Records provided =
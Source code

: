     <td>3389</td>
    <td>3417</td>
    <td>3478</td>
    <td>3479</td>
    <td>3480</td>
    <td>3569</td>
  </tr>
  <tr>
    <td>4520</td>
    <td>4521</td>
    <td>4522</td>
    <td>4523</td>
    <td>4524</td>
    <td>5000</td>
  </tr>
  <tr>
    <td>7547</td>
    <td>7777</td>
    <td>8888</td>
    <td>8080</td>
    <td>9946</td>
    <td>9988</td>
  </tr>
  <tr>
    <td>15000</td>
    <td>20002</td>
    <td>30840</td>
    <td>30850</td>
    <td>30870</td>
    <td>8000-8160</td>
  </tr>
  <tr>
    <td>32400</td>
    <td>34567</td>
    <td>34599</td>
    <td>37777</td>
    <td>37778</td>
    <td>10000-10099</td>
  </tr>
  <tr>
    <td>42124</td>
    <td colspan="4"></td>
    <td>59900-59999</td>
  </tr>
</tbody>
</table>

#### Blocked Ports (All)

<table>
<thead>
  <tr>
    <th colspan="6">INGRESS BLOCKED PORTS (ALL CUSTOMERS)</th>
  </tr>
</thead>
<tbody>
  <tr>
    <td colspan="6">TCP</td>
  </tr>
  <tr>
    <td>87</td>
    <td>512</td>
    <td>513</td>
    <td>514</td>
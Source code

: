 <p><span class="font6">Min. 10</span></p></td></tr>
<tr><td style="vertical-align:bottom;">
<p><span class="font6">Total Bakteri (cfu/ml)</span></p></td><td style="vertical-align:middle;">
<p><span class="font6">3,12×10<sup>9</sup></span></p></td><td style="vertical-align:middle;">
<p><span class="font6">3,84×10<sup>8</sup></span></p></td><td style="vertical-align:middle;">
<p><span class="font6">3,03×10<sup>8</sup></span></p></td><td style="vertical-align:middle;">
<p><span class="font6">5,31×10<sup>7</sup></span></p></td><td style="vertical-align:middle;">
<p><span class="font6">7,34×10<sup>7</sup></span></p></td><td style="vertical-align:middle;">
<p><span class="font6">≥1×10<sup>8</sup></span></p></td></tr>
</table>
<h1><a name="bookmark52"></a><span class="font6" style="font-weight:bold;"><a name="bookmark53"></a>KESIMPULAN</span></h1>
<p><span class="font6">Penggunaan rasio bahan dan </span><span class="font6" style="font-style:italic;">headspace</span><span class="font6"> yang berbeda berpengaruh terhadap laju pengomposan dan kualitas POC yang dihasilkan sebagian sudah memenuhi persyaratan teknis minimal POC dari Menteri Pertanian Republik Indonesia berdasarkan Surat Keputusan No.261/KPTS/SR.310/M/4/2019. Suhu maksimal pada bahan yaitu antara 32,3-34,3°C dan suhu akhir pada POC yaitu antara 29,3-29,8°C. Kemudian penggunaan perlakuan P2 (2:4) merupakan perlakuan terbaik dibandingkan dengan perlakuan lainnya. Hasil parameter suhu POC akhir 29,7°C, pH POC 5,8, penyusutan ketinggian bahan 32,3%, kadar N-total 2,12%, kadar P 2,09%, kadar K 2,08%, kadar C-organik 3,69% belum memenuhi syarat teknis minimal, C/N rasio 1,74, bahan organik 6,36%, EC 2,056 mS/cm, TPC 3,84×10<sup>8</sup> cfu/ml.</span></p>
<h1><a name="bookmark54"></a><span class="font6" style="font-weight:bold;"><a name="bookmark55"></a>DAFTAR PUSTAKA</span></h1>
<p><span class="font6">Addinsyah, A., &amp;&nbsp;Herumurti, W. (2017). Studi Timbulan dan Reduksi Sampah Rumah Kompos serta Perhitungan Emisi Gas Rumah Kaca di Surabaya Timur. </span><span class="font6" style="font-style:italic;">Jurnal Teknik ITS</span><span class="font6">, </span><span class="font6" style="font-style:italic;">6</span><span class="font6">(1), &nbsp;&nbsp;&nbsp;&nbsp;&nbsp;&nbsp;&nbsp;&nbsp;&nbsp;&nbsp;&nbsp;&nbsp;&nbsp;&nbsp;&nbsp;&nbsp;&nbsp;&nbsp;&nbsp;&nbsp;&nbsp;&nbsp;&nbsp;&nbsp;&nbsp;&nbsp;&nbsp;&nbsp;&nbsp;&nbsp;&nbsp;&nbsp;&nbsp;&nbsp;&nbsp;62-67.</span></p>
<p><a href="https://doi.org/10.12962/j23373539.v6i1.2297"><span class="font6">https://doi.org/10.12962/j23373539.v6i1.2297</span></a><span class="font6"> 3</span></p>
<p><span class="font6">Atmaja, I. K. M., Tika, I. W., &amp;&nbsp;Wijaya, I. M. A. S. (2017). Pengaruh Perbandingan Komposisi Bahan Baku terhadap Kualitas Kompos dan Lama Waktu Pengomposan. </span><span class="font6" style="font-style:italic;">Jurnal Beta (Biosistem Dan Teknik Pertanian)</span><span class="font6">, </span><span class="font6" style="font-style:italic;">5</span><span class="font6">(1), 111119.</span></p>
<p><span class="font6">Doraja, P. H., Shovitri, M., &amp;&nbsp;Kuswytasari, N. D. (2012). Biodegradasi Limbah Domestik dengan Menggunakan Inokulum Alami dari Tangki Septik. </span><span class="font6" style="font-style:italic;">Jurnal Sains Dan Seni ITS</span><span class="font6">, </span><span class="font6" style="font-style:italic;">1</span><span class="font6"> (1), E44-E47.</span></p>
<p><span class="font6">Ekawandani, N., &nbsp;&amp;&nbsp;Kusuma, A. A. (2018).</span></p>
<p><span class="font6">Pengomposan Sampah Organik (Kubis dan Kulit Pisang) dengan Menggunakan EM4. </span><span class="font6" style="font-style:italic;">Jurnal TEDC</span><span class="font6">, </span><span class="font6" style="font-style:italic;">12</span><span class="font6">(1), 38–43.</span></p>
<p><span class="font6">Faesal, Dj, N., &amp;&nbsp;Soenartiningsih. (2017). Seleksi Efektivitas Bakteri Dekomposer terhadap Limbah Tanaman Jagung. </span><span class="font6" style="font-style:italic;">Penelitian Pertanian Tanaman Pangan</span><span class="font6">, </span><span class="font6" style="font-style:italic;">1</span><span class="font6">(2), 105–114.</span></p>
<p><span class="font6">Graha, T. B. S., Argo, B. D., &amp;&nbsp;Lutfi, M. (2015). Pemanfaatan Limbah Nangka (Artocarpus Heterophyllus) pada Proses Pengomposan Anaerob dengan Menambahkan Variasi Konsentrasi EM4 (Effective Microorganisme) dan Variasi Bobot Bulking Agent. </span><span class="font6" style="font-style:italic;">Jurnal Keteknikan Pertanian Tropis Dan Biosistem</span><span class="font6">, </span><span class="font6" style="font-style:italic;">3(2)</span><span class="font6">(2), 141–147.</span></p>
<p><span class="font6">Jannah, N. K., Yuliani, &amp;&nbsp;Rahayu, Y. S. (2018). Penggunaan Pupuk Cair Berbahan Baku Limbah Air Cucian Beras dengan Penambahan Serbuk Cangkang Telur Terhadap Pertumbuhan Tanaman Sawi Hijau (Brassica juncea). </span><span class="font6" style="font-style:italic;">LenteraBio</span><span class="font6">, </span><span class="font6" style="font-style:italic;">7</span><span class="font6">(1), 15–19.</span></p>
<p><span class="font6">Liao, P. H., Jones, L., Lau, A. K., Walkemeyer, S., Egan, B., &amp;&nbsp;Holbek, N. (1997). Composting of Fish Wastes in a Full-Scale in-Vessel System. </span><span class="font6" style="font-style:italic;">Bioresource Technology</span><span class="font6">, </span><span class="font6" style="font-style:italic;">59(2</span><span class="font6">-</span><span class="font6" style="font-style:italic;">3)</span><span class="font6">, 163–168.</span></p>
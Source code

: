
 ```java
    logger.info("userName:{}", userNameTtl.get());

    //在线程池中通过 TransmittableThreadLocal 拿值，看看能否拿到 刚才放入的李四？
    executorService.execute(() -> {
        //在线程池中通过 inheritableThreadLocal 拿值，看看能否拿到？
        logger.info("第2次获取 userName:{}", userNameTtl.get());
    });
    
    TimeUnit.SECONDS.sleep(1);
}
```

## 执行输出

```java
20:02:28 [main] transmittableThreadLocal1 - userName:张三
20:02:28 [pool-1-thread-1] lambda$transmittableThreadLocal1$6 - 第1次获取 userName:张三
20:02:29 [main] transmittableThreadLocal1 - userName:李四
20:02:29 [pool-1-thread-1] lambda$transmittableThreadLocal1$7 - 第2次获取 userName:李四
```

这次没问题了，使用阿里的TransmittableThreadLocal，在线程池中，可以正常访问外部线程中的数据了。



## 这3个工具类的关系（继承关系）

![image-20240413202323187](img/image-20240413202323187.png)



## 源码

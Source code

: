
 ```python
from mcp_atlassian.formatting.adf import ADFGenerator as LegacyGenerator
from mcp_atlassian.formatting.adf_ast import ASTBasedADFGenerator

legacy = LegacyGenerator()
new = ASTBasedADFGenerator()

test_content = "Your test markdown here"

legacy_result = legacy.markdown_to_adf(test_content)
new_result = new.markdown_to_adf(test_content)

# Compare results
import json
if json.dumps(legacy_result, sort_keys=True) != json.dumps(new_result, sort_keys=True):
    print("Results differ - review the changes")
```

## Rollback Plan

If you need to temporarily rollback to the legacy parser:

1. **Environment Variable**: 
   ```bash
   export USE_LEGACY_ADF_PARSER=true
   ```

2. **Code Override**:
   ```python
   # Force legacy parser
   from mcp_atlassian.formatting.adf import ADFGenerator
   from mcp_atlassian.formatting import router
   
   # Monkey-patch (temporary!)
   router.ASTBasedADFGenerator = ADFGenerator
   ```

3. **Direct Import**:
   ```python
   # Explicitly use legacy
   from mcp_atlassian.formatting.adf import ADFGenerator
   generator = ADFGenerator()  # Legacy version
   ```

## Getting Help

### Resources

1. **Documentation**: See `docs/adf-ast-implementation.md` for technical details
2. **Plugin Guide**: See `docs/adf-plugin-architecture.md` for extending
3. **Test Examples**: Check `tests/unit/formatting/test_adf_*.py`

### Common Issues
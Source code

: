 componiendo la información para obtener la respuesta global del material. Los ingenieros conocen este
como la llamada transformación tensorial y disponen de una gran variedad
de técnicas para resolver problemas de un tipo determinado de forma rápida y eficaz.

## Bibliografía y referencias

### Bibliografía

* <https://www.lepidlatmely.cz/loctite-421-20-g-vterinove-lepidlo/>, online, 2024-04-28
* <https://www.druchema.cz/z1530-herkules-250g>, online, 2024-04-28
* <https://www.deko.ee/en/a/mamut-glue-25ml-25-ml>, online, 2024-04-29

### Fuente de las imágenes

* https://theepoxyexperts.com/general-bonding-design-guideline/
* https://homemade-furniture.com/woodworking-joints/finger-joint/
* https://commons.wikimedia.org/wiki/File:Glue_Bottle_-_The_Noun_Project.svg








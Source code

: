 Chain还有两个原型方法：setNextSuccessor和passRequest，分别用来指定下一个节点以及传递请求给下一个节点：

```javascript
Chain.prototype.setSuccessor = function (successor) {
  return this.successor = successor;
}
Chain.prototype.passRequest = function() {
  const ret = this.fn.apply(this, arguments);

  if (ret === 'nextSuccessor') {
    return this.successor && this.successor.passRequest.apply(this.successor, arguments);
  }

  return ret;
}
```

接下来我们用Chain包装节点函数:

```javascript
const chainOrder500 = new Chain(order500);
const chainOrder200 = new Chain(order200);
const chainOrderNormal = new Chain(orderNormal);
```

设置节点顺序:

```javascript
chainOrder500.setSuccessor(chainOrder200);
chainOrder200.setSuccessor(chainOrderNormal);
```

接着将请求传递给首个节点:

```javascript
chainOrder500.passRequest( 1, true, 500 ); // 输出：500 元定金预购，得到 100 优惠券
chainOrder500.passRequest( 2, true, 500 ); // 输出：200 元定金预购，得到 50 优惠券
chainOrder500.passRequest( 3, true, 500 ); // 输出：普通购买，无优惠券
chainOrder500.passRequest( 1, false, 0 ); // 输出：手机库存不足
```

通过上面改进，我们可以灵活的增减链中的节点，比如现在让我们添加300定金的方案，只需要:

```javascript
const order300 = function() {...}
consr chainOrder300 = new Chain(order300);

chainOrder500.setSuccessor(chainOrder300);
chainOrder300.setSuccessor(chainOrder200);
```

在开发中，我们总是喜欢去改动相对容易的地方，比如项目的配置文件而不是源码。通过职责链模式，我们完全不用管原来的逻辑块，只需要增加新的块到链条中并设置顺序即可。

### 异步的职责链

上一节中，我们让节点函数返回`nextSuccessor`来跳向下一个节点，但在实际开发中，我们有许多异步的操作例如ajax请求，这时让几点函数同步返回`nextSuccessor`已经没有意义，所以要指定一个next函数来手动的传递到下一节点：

Requirement = Work through the records line by line and tally those holding "https". Reply with the number alone.

Task answer = 7